Gıda fiyatlarındaki artış devam edecek
Açıklanan rakamların çiftçinin ucuza üretemediğini, bunun da gıda fiyatlarına yansıyacağını kaydeden Orhan Sarıbal, Türkiye’nin, gıda enflasyonunun en yüksek olduğu ülkeler sıralamasında dünyada dördüncü, Avrupa Birliği ve OECD ülkelerinde birinci sırada olduğunu, gıda enflasyonundaki artışın devam edeceğini vurguladı. Sarıbal, “Tarımsal girdi fiyatları artıyor. Gıda enflasyonu artarak devam ediyor. Bu nedenle açıklanan 8 bin 500 lira asgari ücret hiçbir sorunu çözmeyecektir. Çünkü gıda fiyatlarındaki artış durmayacak. Her yapılan ücret artışının yeni zamlar oluşturacağını çok net bir şekilde görmek zorundayız. Toplumun yüzde 90’ı, AKP’nin uyguladığı para politikaları, ekonomi politikaları ve yanlış stratejiler yüzünden ne yazık ki yoksulluğa, yetersiz beslenmeye mahkûm edilmiş; ülke buğdaya, arpaya, mısıra muhtaç bırakılmıştır.” diye konuştu.

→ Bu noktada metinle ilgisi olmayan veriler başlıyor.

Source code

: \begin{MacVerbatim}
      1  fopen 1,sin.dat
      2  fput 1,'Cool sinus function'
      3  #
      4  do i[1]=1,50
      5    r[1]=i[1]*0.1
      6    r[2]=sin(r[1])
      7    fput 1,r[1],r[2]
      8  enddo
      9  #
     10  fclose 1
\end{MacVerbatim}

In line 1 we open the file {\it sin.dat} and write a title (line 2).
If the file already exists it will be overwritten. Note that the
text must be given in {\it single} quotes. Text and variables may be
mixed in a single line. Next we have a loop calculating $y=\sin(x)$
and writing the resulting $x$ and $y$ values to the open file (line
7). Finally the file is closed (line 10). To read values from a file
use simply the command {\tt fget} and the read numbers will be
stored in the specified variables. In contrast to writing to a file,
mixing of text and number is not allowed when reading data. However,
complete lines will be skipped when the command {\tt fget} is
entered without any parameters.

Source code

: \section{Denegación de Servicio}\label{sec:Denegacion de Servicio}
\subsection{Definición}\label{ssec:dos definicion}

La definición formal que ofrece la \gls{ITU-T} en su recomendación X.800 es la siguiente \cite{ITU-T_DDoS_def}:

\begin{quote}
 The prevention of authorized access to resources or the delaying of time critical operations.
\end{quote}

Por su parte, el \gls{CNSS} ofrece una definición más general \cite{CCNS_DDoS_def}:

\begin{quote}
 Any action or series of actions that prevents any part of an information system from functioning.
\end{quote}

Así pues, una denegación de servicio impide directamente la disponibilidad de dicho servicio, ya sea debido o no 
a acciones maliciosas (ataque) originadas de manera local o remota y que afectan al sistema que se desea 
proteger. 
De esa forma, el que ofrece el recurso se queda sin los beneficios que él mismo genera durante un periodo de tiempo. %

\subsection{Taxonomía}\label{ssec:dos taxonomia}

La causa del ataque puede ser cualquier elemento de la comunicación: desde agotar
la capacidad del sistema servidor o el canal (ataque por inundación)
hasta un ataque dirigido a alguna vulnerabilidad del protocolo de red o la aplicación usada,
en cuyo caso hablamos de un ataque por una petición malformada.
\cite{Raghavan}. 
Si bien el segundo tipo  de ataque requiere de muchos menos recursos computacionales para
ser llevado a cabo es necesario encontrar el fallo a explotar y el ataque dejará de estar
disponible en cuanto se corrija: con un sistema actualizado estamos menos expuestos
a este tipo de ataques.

Çiftçi talepleri dikkate alınmalı
Sarıbal basın toplantısında, kendisine çiftçiler tarafından iletilen iki talebi de dile getirerek şöyle devam etti: “Bunlardan bir tanesi Elazığ’da satılması istenen kooperatif binası. 2013 yılında kapatılan Maden Kızıltepe köyündeki Bermaz Tarım Kooperatifinin boş kalan binası Tarım Kredi Kooperatifine verilmişti. Aldığımız bilgilere göre, şimdi bu bina Malatya Bölge Birliği tarafından satışa çıkarılmış. Maden sakinleri binanın satılmasına razı değiller. Üreticiler Bermaz Tarım Kredi Kooperatifinin yeniden açılmasını ve binanın kooperatif binası olarak hizmet vermesini talep ediyorlar. Anayasa’nın 171. Maddesi “devlet, milli ekonominin yararlarını dikkate alarak, öncelikle üretimin artırılmasını ve tüketicinin korunmasını amaçlayan kooperatifçiliğin gelişmesini sağlayacak tedbirleri alır.” demektedir. Bir başka talep de şu; söz konusu binanın tarım kredi kooperatifi marketi olarak açılmasını ve markette fasulye ve çilek başta olmak üzere yörede yetiştirilen ürünlerin satılmasını istiyorlar.”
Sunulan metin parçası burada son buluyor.